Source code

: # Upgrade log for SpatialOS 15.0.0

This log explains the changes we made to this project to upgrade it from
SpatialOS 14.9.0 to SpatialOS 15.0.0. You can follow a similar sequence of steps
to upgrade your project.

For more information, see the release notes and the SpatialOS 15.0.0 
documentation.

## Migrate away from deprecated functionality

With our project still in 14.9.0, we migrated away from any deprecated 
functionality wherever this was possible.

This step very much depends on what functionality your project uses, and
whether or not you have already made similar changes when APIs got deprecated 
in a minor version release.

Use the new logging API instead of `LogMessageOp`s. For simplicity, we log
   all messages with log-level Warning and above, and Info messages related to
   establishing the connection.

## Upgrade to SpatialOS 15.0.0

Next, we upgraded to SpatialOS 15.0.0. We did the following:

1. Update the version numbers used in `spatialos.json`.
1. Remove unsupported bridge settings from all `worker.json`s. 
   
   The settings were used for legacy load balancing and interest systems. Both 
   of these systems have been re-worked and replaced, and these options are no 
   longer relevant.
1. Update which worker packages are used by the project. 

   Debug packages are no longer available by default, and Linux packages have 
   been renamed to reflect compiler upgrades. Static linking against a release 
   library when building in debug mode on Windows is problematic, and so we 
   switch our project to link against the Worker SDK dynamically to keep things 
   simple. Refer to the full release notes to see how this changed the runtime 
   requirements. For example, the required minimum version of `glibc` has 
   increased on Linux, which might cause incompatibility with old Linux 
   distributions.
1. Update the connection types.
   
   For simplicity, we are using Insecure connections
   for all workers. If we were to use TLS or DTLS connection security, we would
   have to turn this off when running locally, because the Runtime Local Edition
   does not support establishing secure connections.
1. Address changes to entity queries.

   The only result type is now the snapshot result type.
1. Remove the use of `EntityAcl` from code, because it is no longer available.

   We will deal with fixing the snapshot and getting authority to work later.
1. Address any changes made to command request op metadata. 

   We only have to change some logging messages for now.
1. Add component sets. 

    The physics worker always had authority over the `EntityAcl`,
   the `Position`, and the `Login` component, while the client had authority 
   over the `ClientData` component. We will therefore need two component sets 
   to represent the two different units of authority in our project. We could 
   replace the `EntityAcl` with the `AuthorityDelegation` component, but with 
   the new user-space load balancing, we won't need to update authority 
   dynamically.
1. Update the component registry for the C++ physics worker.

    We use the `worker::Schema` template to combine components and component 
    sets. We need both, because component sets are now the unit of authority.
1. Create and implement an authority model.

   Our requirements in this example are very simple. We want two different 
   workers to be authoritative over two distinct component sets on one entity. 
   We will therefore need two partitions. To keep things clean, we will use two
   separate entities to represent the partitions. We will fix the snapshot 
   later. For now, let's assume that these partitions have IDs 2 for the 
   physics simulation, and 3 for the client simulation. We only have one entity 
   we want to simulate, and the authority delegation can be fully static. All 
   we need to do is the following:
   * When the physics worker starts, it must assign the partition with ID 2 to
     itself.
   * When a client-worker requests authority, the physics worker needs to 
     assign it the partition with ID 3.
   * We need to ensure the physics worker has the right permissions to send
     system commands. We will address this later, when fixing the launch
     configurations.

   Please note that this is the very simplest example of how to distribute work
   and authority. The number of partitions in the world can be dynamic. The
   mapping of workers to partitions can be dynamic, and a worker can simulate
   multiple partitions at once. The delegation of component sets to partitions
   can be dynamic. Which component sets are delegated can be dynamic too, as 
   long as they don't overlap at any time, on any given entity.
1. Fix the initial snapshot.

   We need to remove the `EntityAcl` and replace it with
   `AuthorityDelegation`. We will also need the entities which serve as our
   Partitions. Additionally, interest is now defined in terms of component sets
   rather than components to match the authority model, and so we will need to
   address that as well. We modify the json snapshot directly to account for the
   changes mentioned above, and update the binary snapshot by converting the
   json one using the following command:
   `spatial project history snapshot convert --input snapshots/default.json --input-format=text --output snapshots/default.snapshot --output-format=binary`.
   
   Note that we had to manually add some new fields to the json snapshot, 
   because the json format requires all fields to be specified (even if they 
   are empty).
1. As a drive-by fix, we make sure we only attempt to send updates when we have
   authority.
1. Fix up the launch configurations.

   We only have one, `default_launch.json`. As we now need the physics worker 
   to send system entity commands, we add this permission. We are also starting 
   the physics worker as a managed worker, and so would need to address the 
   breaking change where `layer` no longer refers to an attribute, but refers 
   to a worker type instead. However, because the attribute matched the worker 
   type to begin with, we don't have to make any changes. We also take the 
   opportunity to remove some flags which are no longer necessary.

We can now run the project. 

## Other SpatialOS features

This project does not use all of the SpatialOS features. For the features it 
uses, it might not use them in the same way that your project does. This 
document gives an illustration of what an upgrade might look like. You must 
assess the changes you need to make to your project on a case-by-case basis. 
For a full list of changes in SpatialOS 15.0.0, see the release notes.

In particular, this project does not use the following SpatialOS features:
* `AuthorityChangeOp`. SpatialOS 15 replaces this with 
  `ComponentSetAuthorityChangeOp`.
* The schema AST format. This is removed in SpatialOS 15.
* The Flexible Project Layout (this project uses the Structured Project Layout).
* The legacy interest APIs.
--------------------------------------------------
Problem description
The reply must contain each line of the material, reproduced faithfully.

Exercise result
Source code

: # Upgrade log for SpatialOS 15.0.0

This log explains the changes we made to this project to upgrade it from
SpatialOS 14.9.0 to SpatialOS 15.0.0. You can follow a similar sequence of steps
to upgrade your project.

For more information, see the release notes and the SpatialOS 15.0.0 
documentation.

## Migrate away from deprecated functionality

With our project still in 14.9.0, we migrated away from any deprecated 
functionality wherever this was possible.

This step very much depends on what functionality your project uses, and
whether or not you have already made similar changes when APIs got deprecated 
in a minor version release.

Use the new logging API instead of `LogMessageOp`s. For simplicity, we log
   all messages with log-level Warning and above, and Info messages related to
   establishing the connection.

## Upgrade to SpatialOS 15.0.0

Next, we upgraded to SpatialOS 15.0.0. We did the following:

1. Update the version numbers used in `spatialos.json`.
1. Remove unsupported bridge settings from all `worker.json`s. 
   
   The settings were used for legacy load balancing and interest systems. Both 
   of these systems have been re-worked and replaced, and these options are no 
   longer relevant.
1. Update which worker packages are used by the project. 

   Debug packages are no longer available by default, and Linux packages have 
   been renamed to reflect compiler upgrades. Static linking against a release 
   library when building in debug mode on Windows is problematic, and so we 
   switch our project to link against the Worker SDK dynamically to keep things 
   simple. Refer to the full release notes to see how this changed the runtime 
   requirements. For example, the required minimum version of `glibc` has 
   increased on Linux, which might cause incompatibility with old Linux 
   distributions.
1. Update the connection types.
   
   For simplicity, we are using Insecure connections
   for all workers. If we were to use TLS or DTLS connection security, we would
   have to turn this off when running locally, because the Runtime Local Edition
   does not support establishing secure connections.
1. Address changes to entity queries.

   The only result type is now the snapshot result type.
1. Remove the use of `EntityAcl` from code, because it is no longer available.

   We will deal with fixing the snapshot and getting authority to work later.
1. Address any changes made to command request op metadata. 

   We only have to change some logging messages for now.
1. Add component sets. 

    The physics worker always had authority over the `EntityAcl`,
   the `Position`, and the `Login` component, while the client had authority 
   over the `ClientData` component. We will therefore need two component sets 
   to represent the two different units of authority in our project. We could 
   replace the `EntityAcl` with the `AuthorityDelegation` component, but with 
   the new user-space load balancing, we won't need to update authority 
   dynamically.
1. Update the component registry for the C++ physics worker.

    We use the `worker::Schema` template to combine components and component 
    sets. We need both, because component sets are now the unit of authority.
1. Create and implement an authority model.

   Our requirements in this example are very simple. We want two different 
   workers to be authoritative over two distinct component sets on one entity. 
   We will therefore need two partitions. To keep things clean, we will use two
   separate entities to represent the partitions. We will fix the snapshot 
   later. For now, let's assume that these partitions have IDs 2 for the 
   physics simulation, and 3 for the client simulation. We only have one entity 
   we want to simulate, and the authority delegation can be fully static. All 
   we need to do is the following:
   * When the physics worker starts, it must assign the partition with ID 2 to
     itself.
   * When a client-worker requests authority, the physics worker needs to 
     assign it the partition with ID 3.
   * We need to ensure the physics worker has the right permissions to send
     system commands. We will address this later, when fixing the launch
     configurations.

   Please note that this is the very simplest example of how to distribute work
   and authority. The number of partitions in the world can be dynamic. The
   mapping of workers to partitions can be dynamic, and a worker can simulate
   multiple partitions at once. The delegation of component sets to partitions
   can be dynamic. Which component sets are delegated can be dynamic too, as 
   long as they don't overlap at any time, on any given entity.
1. Fix the initial snapshot.

   We need to remove the `EntityAcl` and replace it with
   `AuthorityDelegation`. We will also need the entities which serve as our
   Partitions. Additionally, interest is now defined in terms of component sets
   rather than components to match the authority model, and so we will need to
   address that as well. We modify the json snapshot directly to account for the
   changes mentioned above, and update the binary snapshot by converting the
   json one using the following command:
   `spatial project history snapshot convert --input snapshots/default.json --input-format=text --output snapshots/default.snapshot --output-format=binary`.
   
   Note that we had to manually add some new fields to the json snapshot, 
   because the json format requires all fields to be specified (even if they 
   are empty).
1. As a drive-by fix, we make sure we only attempt to send updates when we have
   authority.
1. Fix up the launch configurations.

   We only have one, `default_launch.json`. As we now need the physics worker 
   to send system entity commands, we add this permission. We are also starting 
   the physics worker as a managed worker, and so would need to address the 
   breaking change where `layer` no longer refers to an attribute, but refers 
   to a worker type instead. However, because the attribute matched the worker 
   type to begin with, we don't have to make any changes. We also take the 
   opportunity to remove some flags which are no longer necessary.

We can now run the project. 

## Other SpatialOS features

This project does not use all of the SpatialOS features. For the features it 
uses, it might not use them in the same way that your project does. This 
document gives an illustration of what an upgrade might look like. You must 
assess the changes you need to make to your project on a case-by-case basis. 
For a full list of changes in SpatialOS 15.0.0, see the release notes.

In particular, this project does not use the following SpatialOS features:
* `AuthorityChangeOp`. SpatialOS 15 replaces this with 
  `ComponentSetAuthorityChangeOp`.
* The schema AST format. This is removed in SpatialOS 15.
* The Flexible Project Layout (this project uses the Structured Project Layout).
* The legacy interest APIs.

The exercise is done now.